プロローグ② 何でもない日常
「おーい
「お前歩くの早いんだよ…。誘ったのお前なんだから少しは気ー使えよ」
クラスメートの奴に誘われて今俺が来ているのは、大型のスポーツ施設。
コイツとは仲がいいというワケでもないが、この前俺が教えた部分がテストで出題されたことで数学Ⅱの赤点を回避できたことが相当嬉しかったらしく、俺を誘ってくれたのだ。
正直、遊びに行くんならカラオケくらいに、それかどっちかの家でゲームをする方が俺としては好ましかった。俺に選ぶ権利があっただろ、今回は。
「やっぱ普段体育とか見てると思うけど、豊大って体力ねーよな」
「うっせー、大学行く為に体力なんかいらないんだよ」
「そりゃそうか、勉強できりゃ運動できるよりも困んねぇもんな」
横目でソイツの顔を見る。正直、コイツの名前はうろ覚えだからあまり会話を継続させたくない。
「お前、腕相撲は得意か?それと、握力には自信ある方?」
「なんだよ、急に。腕相撲は得意だし、握力も全国平均以上はあるぞ」
「なら問題ないな」
「何がだよ。体力のない俺を下手に慰めようとでもしてんのか?」
「いや、そうじゃない。体力なくてもボルダリングならできるんじゃないか、って思ったんだけどどう?」
「ボルダリングか…」
ボルダリングはテレビで見たことは何度もあるけど、やったことはない。厳密に言えば、小さな頃に取り壊された公園の遊具に存在していたボルダリングもどきはやったことがあるような気がする。
「まあ、せっかくの機会だしやってみるか」
*
俺は最初から命綱なんてものは忘れていたが、どうやらここは床が柔らかい素材になっていて、ボルダリングの壁面自体も5メートルほどの落ちても大丈夫な設計になっているらしい。これなら初心者の俺も安全性を心配する必要はないだろうと思った。

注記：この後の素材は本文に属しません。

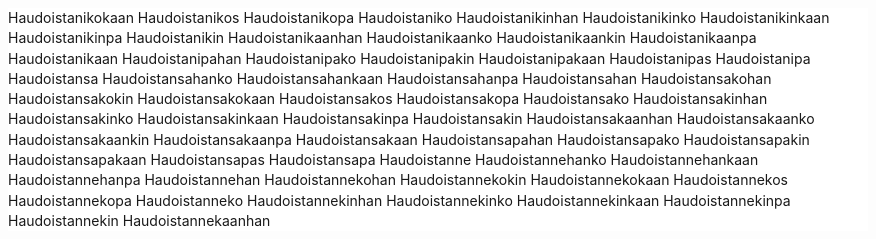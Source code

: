 Haudoistanikokaan
Haudoistanikos
Haudoistanikopa
Haudoistaniko
Haudoistanikinhan
Haudoistanikinko
Haudoistanikinkaan
Haudoistanikinpa
Haudoistanikin
Haudoistanikaanhan
Haudoistanikaanko
Haudoistanikaankin
Haudoistanikaanpa
Haudoistanikaan
Haudoistanipahan
Haudoistanipako
Haudoistanipakin
Haudoistanipakaan
Haudoistanipas
Haudoistanipa
Haudoistansa
Haudoistansahanko
Haudoistansahankaan
Haudoistansahanpa
Haudoistansahan
Haudoistansakohan
Haudoistansakokin
Haudoistansakokaan
Haudoistansakos
Haudoistansakopa
Haudoistansako
Haudoistansakinhan
Haudoistansakinko
Haudoistansakinkaan
Haudoistansakinpa
Haudoistansakin
Haudoistansakaanhan
Haudoistansakaanko
Haudoistansakaankin
Haudoistansakaanpa
Haudoistansakaan
Haudoistansapahan
Haudoistansapako
Haudoistansapakin
Haudoistansapakaan
Haudoistansapas
Haudoistansapa
Haudoistanne
Haudoistannehanko
Haudoistannehankaan
Haudoistannehanpa
Haudoistannehan
Haudoistannekohan
Haudoistannekokin
Haudoistannekokaan
Haudoistannekos
Haudoistannekopa
Haudoistanneko
Haudoistannekinhan
Haudoistannekinko
Haudoistannekinkaan
Haudoistannekinpa
Haudoistannekin
Haudoistannekaanhan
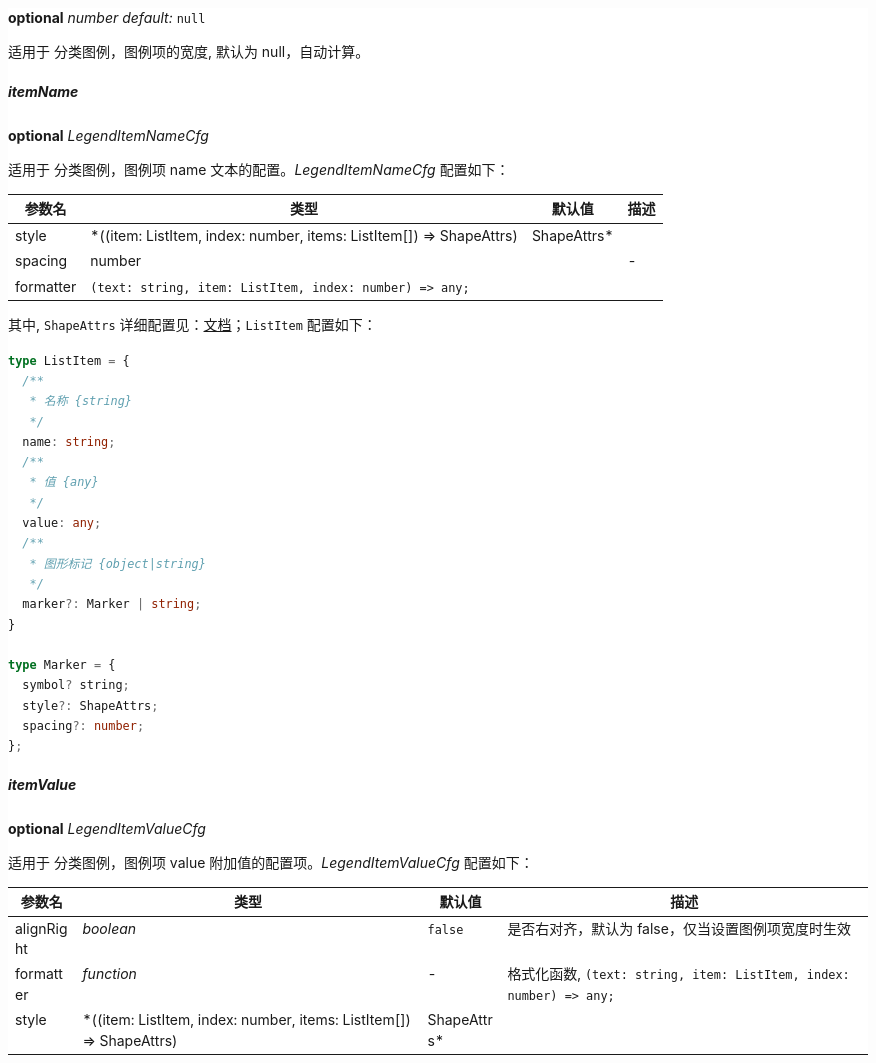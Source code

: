 <description>**optional** *number* *default:* `null`</description>

适用于 <tag color="green" text="分类图例">分类图例</tag>，图例项的宽度, 默认为 null，自动计算。

##### itemName

<description>**optional** *LegendItemNameCfg* </description>

适用于 <tag color="green" text="分类图例">分类图例</tag>，图例项 name 文本的配置。*LegendItemNameCfg* 配置如下：

| 参数名    | 类型       | 默认值  | 描述                                                                |
| --------- | ---------- | ------- | ------------------------------------------------------------------- |
| style     | *((item: ListItem, index: number, items: ListItem\[]) => ShapeAttrs) | ShapeAttrs*             |          | -      | 文本样式配置项                   |
| spacing   | number                                                  |          | -      | 图例项 marker 同后面 name 的间距 |
| formatter | `(text: string, item: ListItem, index: number) => any;` |          |        | 格式化函数                       |

其中, `ShapeAttrs` 详细配置见：[文档](/zh/docs/api/shape/shape-attrs)；`ListItem` 配置如下：

```ts
type ListItem = {
  /**
   * 名称 {string}
   */
  name: string;
  /**
   * 值 {any}
   */
  value: any;
  /**
   * 图形标记 {object|string}
   */
  marker?: Marker | string;
}

type Marker = {
  symbol? string;
  style?: ShapeAttrs;
  spacing?: number;
};
```

##### itemValue

<description>**optional** *LegendItemValueCfg* </description>

适用于 <tag color="green" text="分类图例">分类图例</tag>，图例项 value 附加值的配置项。*LegendItemValueCfg* 配置如下：

| 参数名     | 类型       | 默认值  | 描述                                                                |
| ---------- | ---------- | ------- | ------------------------------------------------------------------- |
| alignRight | *boolean*  | `false` | 是否右对齐，默认为 false，仅当设置图例项宽度时生效                  |
| formatter  | *function* | -       | 格式化函数, `(text: string, item: ListItem, index: number) => any;` |
| style     | *((item: ListItem, index: number, items: ListItem\[]) => ShapeAttrs) | ShapeAttrs*             |          | -      | 文本样式配置项                   |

「流石に初心者とはいえどやり方くらいは分かるよな?」
「舐めてもらっちゃ困るな。よし、じゃあどっちが先に一番上まで到達できるか勝負しないか?」
「だったら負けた方がジュース奢りな」
「臨むところだ」
俺とソイツは順調なスタートを切り、少しずつ登っていった。少し先を行かれることはあれど完全に置いて行かれないよう俺も粘り、丁度隣り合ったところはゴールまであと50センチもないところだった。
「こっからだぁ!」
俺がスピードを上げようとした時、右手が突起を空振り、足が突起から滑り、バランスを崩して仰け反り、そのまま真っ逆さまに落ちていった。
首、痛いだろうなぁ…。
頭頂部が床と触れ、若干の痛みを追って想定外の音がした。
ゴキリ、ともボキリ、とも表現できる生生しい音。
起き上がろうとするもいつものように指示を受け入れず感覚のない両手と両足。
一瞬で上がる心拍数。垂れてもないのに顔に感じる冷や汗。
落ち着く間もなく視界が途切れ、すぐに意識も消失した。
ここで終わったと、思っていた。